● BRIEF:
Search the records for "executable" and copy each line that holds it.

● Items from a dataset:
"""

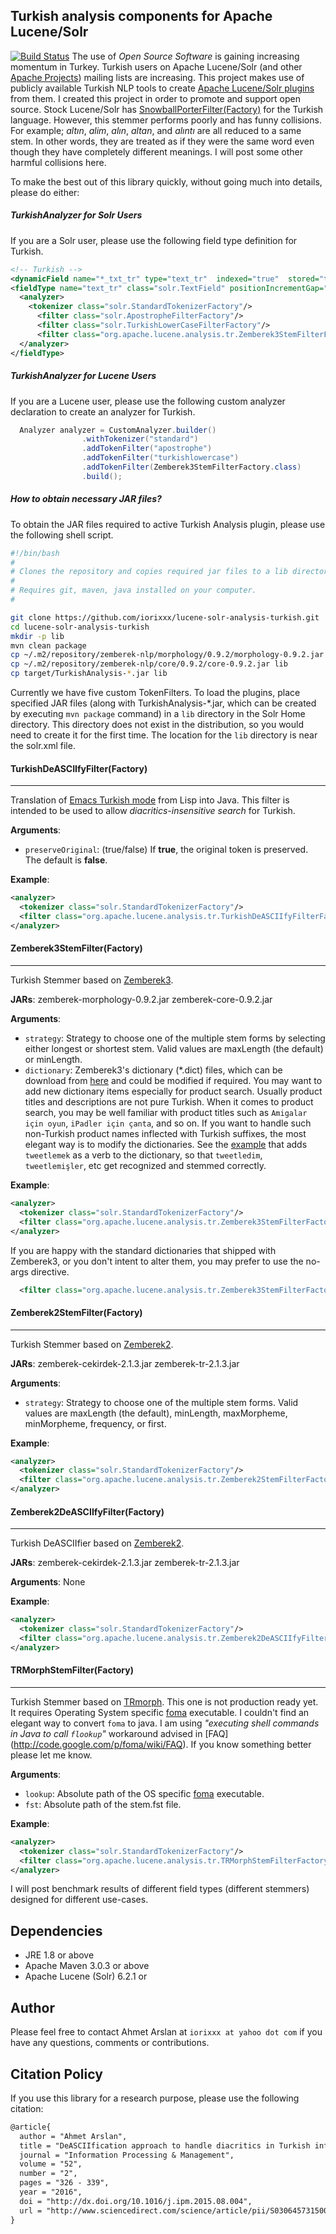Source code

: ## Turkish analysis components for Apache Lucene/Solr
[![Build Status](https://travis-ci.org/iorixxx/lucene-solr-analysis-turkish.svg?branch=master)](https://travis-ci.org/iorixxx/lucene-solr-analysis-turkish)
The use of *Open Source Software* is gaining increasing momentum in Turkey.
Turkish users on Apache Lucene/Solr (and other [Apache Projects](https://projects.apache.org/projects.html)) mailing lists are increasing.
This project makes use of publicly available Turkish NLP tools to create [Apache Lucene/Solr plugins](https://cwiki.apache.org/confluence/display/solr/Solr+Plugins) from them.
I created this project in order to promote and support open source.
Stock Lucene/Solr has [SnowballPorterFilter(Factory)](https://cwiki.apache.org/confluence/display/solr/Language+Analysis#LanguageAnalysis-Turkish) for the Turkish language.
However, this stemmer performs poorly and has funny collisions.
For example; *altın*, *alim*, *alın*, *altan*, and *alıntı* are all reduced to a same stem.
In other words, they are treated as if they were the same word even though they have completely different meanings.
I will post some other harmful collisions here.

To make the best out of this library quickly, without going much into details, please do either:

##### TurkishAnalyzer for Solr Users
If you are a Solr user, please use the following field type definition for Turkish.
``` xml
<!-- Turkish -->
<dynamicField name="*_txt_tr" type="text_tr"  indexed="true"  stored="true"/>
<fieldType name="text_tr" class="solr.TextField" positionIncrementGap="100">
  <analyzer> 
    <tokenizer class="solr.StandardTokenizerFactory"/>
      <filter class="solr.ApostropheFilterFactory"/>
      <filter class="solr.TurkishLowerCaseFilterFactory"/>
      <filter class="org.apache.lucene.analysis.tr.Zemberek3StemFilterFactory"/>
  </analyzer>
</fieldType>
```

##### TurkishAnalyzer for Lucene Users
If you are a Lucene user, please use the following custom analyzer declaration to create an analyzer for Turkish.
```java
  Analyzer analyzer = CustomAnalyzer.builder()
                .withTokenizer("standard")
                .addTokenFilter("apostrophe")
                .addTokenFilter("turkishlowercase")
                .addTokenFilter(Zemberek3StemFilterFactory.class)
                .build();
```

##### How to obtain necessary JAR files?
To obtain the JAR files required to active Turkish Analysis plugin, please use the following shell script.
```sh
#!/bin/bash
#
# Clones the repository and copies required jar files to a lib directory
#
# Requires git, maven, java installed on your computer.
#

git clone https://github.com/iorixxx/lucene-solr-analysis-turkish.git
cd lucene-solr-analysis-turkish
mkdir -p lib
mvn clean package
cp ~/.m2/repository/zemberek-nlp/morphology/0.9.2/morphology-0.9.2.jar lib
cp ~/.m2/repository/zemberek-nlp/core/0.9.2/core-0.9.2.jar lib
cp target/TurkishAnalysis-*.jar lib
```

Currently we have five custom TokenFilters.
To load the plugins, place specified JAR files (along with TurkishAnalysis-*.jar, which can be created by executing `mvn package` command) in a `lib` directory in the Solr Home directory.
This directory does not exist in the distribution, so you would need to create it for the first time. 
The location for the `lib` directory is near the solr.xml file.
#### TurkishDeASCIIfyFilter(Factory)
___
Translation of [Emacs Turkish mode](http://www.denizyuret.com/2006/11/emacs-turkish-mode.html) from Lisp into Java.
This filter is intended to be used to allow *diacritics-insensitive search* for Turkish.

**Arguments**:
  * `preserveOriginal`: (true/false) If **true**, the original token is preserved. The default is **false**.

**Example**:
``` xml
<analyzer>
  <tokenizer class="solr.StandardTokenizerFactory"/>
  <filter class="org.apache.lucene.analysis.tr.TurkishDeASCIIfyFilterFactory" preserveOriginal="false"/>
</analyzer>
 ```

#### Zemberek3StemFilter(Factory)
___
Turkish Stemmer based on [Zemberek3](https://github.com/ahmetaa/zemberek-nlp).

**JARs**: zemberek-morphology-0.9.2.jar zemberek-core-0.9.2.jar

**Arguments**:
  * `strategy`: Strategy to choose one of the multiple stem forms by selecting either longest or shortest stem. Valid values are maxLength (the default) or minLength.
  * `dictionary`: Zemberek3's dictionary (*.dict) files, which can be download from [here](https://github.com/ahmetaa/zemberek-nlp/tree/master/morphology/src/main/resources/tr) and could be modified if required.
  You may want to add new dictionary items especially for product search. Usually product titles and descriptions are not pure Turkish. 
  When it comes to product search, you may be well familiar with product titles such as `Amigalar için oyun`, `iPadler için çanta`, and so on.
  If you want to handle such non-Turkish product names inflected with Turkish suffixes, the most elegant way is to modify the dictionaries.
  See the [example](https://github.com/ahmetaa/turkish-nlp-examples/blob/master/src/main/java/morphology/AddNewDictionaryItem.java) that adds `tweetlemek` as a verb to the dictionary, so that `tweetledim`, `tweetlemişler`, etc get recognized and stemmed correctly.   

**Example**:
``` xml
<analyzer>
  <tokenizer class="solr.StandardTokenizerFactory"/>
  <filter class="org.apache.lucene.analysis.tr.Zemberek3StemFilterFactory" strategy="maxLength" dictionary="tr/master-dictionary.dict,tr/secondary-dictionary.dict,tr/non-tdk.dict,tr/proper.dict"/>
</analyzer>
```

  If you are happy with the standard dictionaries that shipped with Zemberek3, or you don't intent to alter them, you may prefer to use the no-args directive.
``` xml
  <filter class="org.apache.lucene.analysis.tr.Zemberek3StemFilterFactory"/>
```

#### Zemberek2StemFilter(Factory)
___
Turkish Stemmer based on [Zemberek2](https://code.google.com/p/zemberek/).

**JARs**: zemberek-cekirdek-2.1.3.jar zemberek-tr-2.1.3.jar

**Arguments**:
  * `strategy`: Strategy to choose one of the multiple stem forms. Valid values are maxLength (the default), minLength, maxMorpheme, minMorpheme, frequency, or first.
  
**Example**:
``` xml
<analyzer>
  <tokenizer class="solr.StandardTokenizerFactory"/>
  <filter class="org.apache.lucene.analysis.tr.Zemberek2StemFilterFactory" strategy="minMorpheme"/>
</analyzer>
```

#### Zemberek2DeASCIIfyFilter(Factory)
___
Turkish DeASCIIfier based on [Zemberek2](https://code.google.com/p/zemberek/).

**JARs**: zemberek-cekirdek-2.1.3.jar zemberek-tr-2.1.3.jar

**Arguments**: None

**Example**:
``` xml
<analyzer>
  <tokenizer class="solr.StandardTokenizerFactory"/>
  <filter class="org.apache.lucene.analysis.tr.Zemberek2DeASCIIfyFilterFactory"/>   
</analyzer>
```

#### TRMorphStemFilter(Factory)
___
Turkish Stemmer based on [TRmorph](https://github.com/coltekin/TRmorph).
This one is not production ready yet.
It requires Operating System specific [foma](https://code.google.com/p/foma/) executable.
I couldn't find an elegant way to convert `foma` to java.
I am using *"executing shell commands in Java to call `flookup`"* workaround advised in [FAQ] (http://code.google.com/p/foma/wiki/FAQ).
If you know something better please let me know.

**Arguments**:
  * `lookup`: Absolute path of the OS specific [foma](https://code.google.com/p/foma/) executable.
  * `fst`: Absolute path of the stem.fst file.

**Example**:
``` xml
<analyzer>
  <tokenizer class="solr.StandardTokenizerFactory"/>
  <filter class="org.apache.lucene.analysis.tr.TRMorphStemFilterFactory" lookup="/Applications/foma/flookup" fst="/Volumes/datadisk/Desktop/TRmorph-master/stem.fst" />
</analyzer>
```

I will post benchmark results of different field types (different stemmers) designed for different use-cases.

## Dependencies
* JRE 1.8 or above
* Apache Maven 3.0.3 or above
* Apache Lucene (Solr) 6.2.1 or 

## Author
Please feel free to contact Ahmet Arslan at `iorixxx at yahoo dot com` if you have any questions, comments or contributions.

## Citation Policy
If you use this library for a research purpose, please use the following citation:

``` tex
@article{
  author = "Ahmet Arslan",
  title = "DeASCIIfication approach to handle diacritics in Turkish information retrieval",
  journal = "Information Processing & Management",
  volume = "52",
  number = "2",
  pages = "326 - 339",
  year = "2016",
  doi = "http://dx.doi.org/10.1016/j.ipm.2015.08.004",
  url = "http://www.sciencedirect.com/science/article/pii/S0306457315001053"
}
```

"""
"""

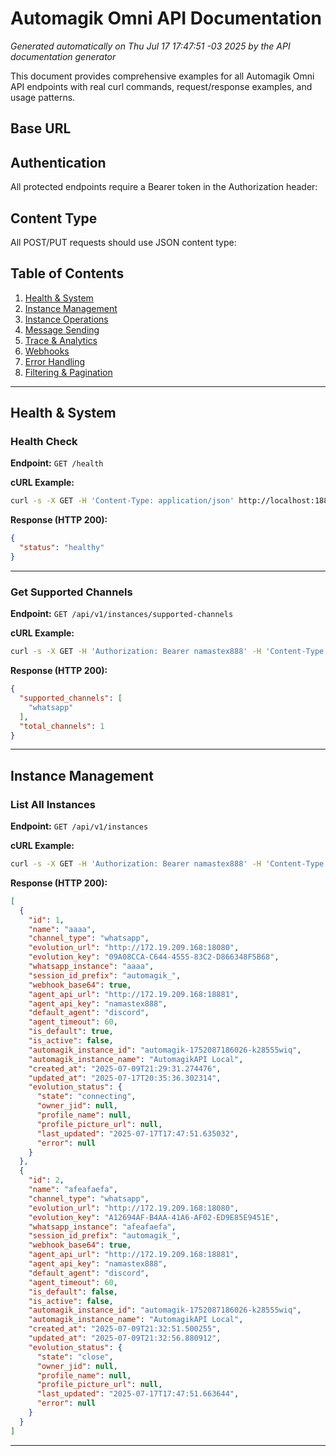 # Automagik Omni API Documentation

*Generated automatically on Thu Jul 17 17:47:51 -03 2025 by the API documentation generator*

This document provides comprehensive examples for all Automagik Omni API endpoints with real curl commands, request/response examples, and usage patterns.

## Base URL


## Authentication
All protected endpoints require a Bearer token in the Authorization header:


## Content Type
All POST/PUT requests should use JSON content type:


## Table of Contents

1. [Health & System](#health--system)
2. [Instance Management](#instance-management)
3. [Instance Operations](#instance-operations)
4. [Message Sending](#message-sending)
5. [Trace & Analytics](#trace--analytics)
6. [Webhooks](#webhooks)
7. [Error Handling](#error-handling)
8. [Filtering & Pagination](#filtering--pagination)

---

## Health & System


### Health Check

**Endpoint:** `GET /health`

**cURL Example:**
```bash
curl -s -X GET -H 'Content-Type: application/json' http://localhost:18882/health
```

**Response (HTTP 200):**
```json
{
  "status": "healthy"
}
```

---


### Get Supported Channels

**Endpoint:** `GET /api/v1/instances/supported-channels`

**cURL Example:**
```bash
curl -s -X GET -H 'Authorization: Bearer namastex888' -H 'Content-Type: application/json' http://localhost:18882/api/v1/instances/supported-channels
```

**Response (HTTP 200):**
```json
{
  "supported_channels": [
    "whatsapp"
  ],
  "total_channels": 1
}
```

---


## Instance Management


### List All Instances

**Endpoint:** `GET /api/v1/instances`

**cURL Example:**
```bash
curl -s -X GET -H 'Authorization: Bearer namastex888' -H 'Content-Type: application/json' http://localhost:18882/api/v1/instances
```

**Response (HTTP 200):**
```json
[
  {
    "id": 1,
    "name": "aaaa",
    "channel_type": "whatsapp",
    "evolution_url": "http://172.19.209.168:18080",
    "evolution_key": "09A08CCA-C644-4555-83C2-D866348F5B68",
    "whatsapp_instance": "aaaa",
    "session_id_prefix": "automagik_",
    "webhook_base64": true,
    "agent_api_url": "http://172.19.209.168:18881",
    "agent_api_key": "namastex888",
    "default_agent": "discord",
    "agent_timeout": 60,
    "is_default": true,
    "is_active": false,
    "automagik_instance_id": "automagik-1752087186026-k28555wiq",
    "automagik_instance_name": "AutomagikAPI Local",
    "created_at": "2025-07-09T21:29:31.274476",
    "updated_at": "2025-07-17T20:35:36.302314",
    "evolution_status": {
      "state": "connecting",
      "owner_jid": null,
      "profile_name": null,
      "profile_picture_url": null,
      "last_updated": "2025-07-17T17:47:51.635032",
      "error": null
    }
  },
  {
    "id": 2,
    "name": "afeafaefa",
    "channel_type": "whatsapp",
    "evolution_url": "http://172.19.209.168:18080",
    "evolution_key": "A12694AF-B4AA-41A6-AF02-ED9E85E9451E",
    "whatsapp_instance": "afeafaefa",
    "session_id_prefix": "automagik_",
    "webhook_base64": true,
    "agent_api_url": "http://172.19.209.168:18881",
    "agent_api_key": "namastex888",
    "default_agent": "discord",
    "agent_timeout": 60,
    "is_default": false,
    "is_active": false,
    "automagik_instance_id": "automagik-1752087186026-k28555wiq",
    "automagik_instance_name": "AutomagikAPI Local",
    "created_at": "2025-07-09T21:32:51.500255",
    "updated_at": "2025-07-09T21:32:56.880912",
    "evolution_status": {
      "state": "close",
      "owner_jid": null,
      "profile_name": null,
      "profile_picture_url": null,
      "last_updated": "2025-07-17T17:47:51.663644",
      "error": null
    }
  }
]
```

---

"""

● SOLUTION FOR THIS EXERCISE:
It requires Operating System specific [foma](https://code.google.com/p/foma/) executable.
  * `lookup`: Absolute path of the OS specific [foma](https://code.google.com/p/foma/) executable.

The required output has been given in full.